While he understands it's a unique and unprecedented situation, Bathurst Panthers' big man Josh Starling says Group 10 is moving too fast with its decision-making processes regarding the commencement date and season structure in 2020.
The competition is proposing a July 18 kick-off but the feasibility of that date rests largely on whether or not crowds will be allowed into the playing fields and instead of rushing to throw together plans and ideas, Starling thinks it would be better off if Group 10 took a leaf out of the Woodbridge Cup's book.
Its president Andrew Pull said on Thursday that he's putting all meetings and decisions on hold until at least June and let the ever-changing government rules and regulations run their course and the former Manly Sea Eagles' prop is a fan of that sort of approach.
"It's called common sense... anyone would tell you not to make a decision until we know what's going on," Starling said.

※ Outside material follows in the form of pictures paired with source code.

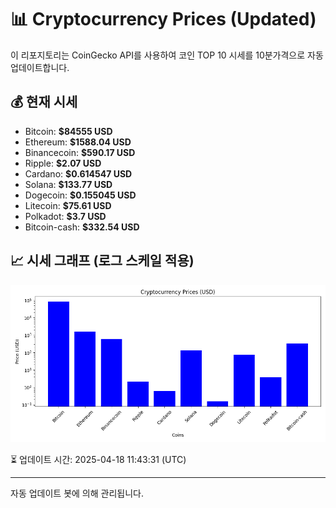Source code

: 
# 📊 Cryptocurrency Prices (Updated)

이 리포지토리는 CoinGecko API를 사용하여 코인 TOP 10 시세를 10분가격으로 자동 업데이트합니다.

## 💰 현재 시세
- Bitcoin: **$84555 USD**
- Ethereum: **$1588.04 USD**
- Binancecoin: **$590.17 USD**
- Ripple: **$2.07 USD**
- Cardano: **$0.614547 USD**
- Solana: **$133.77 USD**
- Dogecoin: **$0.155045 USD**
- Litecoin: **$75.61 USD**
- Polkadot: **$3.7 USD**
- Bitcoin-cash: **$332.54 USD**

## 📈 시세 그래프 (로그 스케일 적용)
![Crypto Prices](crypto_prices.png)

⏳ 업데이트 시간: 2025-04-18 11:43:31 (UTC)

---
자동 업데이트 봇에 의해 관리됩니다.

"There's been two meetings so far and they've both had the same outcome and that's because they don't know if they'll be allowed to have crowds."
Not only does he think the planning's premature, Starling's concerned about the financial implications of a shortened 2020 season on some of the less-fortunate clubs.
"I think you've got to look at the longevity of the competition," he said.
"You might ruin a few clubs by trying to do it this year and everyone knows clubs would be in trouble without crowds."
Group 10 president Linore Zamparini isn't blind to the importance of spectators at matches and not only does he want crowds to be allowed in the door as much as anyone, he wants to be able to help out the clubs that are doing it tough.
"Clubs are hurting right now... they're bleeding," he said.
"The teams want to play but they don't want to do it without crowds."
Since moving from the Illawarra region to the Central West, Starling's been impressed with the quality of footy but knows you don't get that quality without forking out some coin.
"This is a strong competition and to get a strong competition you've got to pay people to play," he said.
"There's a lot of people out there who won't risk an injury for free.
"It's not like when you're a kid and you can go to school and when you get home you've got your parents looking after you... the majority of the people who play need to be on their feet to work and wouldn't want to risk an injury without being paid."
From a personal standpoint, Starling's had a tough time getting motivated without a return date fully confirmed but he's been doing what he can to stay in good condition.
"You do as much as you can but it's pretty hard when you're not sure when you'll be playing," he said.
Starling's got the itch to play in 2020 and he knows a host of other players do as well but he's not prepared to do it at the detriment of another club.
"I'm sure there's a thousand blokes who want to play but you've got to think of what's best for the clubs," he said.
"Everyone wants to get out there and play footy because we all love it but it shouldn't be at the expense of a club."